╭─ Provided information

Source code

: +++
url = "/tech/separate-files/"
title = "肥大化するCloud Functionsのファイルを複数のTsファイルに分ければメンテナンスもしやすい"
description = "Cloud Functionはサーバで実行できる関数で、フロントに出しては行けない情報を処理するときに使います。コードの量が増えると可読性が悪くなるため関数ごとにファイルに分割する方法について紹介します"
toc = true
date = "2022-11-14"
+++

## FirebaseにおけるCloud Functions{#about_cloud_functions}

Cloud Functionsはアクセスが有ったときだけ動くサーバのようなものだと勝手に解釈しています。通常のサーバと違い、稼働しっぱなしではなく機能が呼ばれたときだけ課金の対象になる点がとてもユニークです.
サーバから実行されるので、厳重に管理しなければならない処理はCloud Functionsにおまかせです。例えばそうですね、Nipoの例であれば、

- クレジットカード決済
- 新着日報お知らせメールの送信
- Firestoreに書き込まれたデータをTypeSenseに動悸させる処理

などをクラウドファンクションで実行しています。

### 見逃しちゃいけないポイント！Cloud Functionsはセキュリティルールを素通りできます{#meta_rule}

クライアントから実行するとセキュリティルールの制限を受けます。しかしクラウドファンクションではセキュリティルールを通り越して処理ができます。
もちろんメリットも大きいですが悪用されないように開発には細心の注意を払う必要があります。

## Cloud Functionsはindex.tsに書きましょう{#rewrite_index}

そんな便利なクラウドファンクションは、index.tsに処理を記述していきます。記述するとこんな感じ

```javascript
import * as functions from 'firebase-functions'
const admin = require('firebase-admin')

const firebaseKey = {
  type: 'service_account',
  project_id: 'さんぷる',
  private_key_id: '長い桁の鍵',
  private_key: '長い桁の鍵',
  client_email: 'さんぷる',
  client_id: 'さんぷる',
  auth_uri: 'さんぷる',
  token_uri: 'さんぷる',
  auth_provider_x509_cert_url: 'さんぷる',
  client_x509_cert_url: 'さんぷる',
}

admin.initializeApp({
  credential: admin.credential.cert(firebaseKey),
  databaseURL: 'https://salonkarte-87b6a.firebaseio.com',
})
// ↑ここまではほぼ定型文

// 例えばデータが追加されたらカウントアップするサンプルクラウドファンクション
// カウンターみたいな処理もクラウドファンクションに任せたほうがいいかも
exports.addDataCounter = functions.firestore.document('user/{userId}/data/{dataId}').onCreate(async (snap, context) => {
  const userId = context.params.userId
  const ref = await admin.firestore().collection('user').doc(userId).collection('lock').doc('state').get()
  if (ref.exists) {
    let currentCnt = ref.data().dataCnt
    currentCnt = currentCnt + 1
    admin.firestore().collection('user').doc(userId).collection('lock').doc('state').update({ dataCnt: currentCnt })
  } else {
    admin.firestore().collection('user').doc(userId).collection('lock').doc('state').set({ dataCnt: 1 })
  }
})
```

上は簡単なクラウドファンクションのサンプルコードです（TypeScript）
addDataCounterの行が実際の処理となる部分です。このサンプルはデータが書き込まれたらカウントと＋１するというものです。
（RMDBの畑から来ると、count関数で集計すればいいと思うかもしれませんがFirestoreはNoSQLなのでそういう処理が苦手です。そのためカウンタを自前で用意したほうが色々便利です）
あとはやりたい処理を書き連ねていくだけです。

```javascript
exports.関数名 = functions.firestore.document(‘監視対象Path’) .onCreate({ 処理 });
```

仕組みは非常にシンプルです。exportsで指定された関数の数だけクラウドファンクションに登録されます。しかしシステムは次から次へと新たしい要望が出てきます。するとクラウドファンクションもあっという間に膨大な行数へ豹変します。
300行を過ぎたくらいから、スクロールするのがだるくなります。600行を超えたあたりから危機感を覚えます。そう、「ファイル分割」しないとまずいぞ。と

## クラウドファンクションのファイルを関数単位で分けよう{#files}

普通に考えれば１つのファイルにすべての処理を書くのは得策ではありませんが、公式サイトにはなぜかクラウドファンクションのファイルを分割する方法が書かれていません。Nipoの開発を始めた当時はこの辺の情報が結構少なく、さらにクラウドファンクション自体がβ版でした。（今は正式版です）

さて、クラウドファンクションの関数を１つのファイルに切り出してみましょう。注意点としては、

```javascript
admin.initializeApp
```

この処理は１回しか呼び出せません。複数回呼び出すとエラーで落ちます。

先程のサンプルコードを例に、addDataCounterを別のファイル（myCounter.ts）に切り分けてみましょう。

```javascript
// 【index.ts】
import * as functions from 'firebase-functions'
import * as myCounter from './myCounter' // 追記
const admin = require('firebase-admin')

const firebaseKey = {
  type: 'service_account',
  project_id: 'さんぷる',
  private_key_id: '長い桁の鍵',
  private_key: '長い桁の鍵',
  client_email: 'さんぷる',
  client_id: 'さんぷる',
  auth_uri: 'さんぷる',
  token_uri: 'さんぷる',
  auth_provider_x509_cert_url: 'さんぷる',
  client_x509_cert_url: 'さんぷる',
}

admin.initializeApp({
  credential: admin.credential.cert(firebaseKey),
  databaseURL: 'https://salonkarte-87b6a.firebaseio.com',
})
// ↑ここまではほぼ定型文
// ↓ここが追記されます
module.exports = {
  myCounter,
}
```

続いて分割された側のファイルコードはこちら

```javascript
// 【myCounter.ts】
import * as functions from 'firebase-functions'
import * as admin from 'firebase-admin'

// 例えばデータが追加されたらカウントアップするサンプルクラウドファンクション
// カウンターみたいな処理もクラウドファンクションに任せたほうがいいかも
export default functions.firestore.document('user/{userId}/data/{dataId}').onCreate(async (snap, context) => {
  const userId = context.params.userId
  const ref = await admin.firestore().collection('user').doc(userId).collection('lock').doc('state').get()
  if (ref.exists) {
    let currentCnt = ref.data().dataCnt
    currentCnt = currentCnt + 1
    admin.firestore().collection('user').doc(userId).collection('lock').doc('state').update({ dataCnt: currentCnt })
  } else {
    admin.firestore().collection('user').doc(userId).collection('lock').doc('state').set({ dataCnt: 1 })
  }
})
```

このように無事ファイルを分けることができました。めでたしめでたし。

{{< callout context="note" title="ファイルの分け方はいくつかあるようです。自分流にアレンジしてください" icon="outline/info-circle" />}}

╰─

◆ **Task description**:
Reproduce every record, making sure each one stays exactly the same.

◆ **Finished task**:
Source code

: +++
url = "/tech/separate-files/"
title = "肥大化するCloud Functionsのファイルを複数のTsファイルに分ければメンテナンスもしやすい"
description = "Cloud Functionはサーバで実行できる関数で、フロントに出しては行けない情報を処理するときに使います。コードの量が増えると可読性が悪くなるため関数ごとにファイルに分割する方法について紹介します"
toc = true
date = "2022-11-14"
+++

## FirebaseにおけるCloud Functions{#about_cloud_functions}

Cloud Functionsはアクセスが有ったときだけ動くサーバのようなものだと勝手に解釈しています。通常のサーバと違い、稼働しっぱなしではなく機能が呼ばれたときだけ課金の対象になる点がとてもユニークです.
サーバから実行されるので、厳重に管理しなければならない処理はCloud Functionsにおまかせです。例えばそうですね、Nipoの例であれば、

- クレジットカード決済
- 新着日報お知らせメールの送信
- Firestoreに書き込まれたデータをTypeSenseに動悸させる処理

などをクラウドファンクションで実行しています。

### 見逃しちゃいけないポイント！Cloud Functionsはセキュリティルールを素通りできます{#meta_rule}

クライアントから実行するとセキュリティルールの制限を受けます。しかしクラウドファンクションではセキュリティルールを通り越して処理ができます。
もちろんメリットも大きいですが悪用されないように開発には細心の注意を払う必要があります。

## Cloud Functionsはindex.tsに書きましょう{#rewrite_index}

そんな便利なクラウドファンクションは、index.tsに処理を記述していきます。記述するとこんな感じ

```javascript
import * as functions from 'firebase-functions'
const admin = require('firebase-admin')

const firebaseKey = {
  type: 'service_account',
  project_id: 'さんぷる',
  private_key_id: '長い桁の鍵',
  private_key: '長い桁の鍵',
  client_email: 'さんぷる',
  client_id: 'さんぷる',
  auth_uri: 'さんぷる',
  token_uri: 'さんぷる',
  auth_provider_x509_cert_url: 'さんぷる',
  client_x509_cert_url: 'さんぷる',
}

admin.initializeApp({
  credential: admin.credential.cert(firebaseKey),
  databaseURL: 'https://salonkarte-87b6a.firebaseio.com',
})
// ↑ここまではほぼ定型文

// 例えばデータが追加されたらカウントアップするサンプルクラウドファンクション
// カウンターみたいな処理もクラウドファンクションに任せたほうがいいかも
exports.addDataCounter = functions.firestore.document('user/{userId}/data/{dataId}').onCreate(async (snap, context) => {
  const userId = context.params.userId
  const ref = await admin.firestore().collection('user').doc(userId).collection('lock').doc('state').get()
  if (ref.exists) {
    let currentCnt = ref.data().dataCnt
    currentCnt = currentCnt + 1
    admin.firestore().collection('user').doc(userId).collection('lock').doc('state').update({ dataCnt: currentCnt })
  } else {
    admin.firestore().collection('user').doc(userId).collection('lock').doc('state').set({ dataCnt: 1 })
  }
})
```

上は簡単なクラウドファンクションのサンプルコードです（TypeScript）
addDataCounterの行が実際の処理となる部分です。このサンプルはデータが書き込まれたらカウントと＋１するというものです。
（RMDBの畑から来ると、count関数で集計すればいいと思うかもしれませんがFirestoreはNoSQLなのでそういう処理が苦手です。そのためカウンタを自前で用意したほうが色々便利です）
あとはやりたい処理を書き連ねていくだけです。

```javascript
exports.関数名 = functions.firestore.document(‘監視対象Path’) .onCreate({ 処理 });
```

仕組みは非常にシンプルです。exportsで指定された関数の数だけクラウドファンクションに登録されます。しかしシステムは次から次へと新たしい要望が出てきます。するとクラウドファンクションもあっという間に膨大な行数へ豹変します。
300行を過ぎたくらいから、スクロールするのがだるくなります。600行を超えたあたりから危機感を覚えます。そう、「ファイル分割」しないとまずいぞ。と

## クラウドファンクションのファイルを関数単位で分けよう{#files}

普通に考えれば１つのファイルにすべての処理を書くのは得策ではありませんが、公式サイトにはなぜかクラウドファンクションのファイルを分割する方法が書かれていません。Nipoの開発を始めた当時はこの辺の情報が結構少なく、さらにクラウドファンクション自体がβ版でした。（今は正式版です）

さて、クラウドファンクションの関数を１つのファイルに切り出してみましょう。注意点としては、

```javascript
admin.initializeApp
```

この処理は１回しか呼び出せません。複数回呼び出すとエラーで落ちます。

先程のサンプルコードを例に、addDataCounterを別のファイル（myCounter.ts）に切り分けてみましょう。

```javascript
// 【index.ts】
import * as functions from 'firebase-functions'
import * as myCounter from './myCounter' // 追記
const admin = require('firebase-admin')

const firebaseKey = {
  type: 'service_account',
  project_id: 'さんぷる',
  private_key_id: '長い桁の鍵',
  private_key: '長い桁の鍵',
  client_email: 'さんぷる',
  client_id: 'さんぷる',
  auth_uri: 'さんぷる',
  token_uri: 'さんぷる',
  auth_provider_x509_cert_url: 'さんぷる',
  client_x509_cert_url: 'さんぷる',
}

admin.initializeApp({
  credential: admin.credential.cert(firebaseKey),
  databaseURL: 'https://salonkarte-87b6a.firebaseio.com',
})
// ↑ここまではほぼ定型文
// ↓ここが追記されます
module.exports = {
  myCounter,
}
```

続いて分割された側のファイルコードはこちら

```javascript
// 【myCounter.ts】
import * as functions from 'firebase-functions'
import * as admin from 'firebase-admin'

// 例えばデータが追加されたらカウントアップするサンプルクラウドファンクション
// カウンターみたいな処理もクラウドファンクションに任せたほうがいいかも
export default functions.firestore.document('user/{userId}/data/{dataId}').onCreate(async (snap, context) => {
  const userId = context.params.userId
  const ref = await admin.firestore().collection('user').doc(userId).collection('lock').doc('state').get()
  if (ref.exists) {
    let currentCnt = ref.data().dataCnt
    currentCnt = currentCnt + 1
    admin.firestore().collection('user').doc(userId).collection('lock').doc('state').update({ dataCnt: currentCnt })
  } else {
    admin.firestore().collection('user').doc(userId).collection('lock').doc('state').set({ dataCnt: 1 })
  }
})
```

このように無事ファイルを分けることができました。めでたしめでたし。

{{< callout context="note" title="ファイルの分け方はいくつかあるようです。自分流にアレンジしてください" icon="outline/info-circle" />}}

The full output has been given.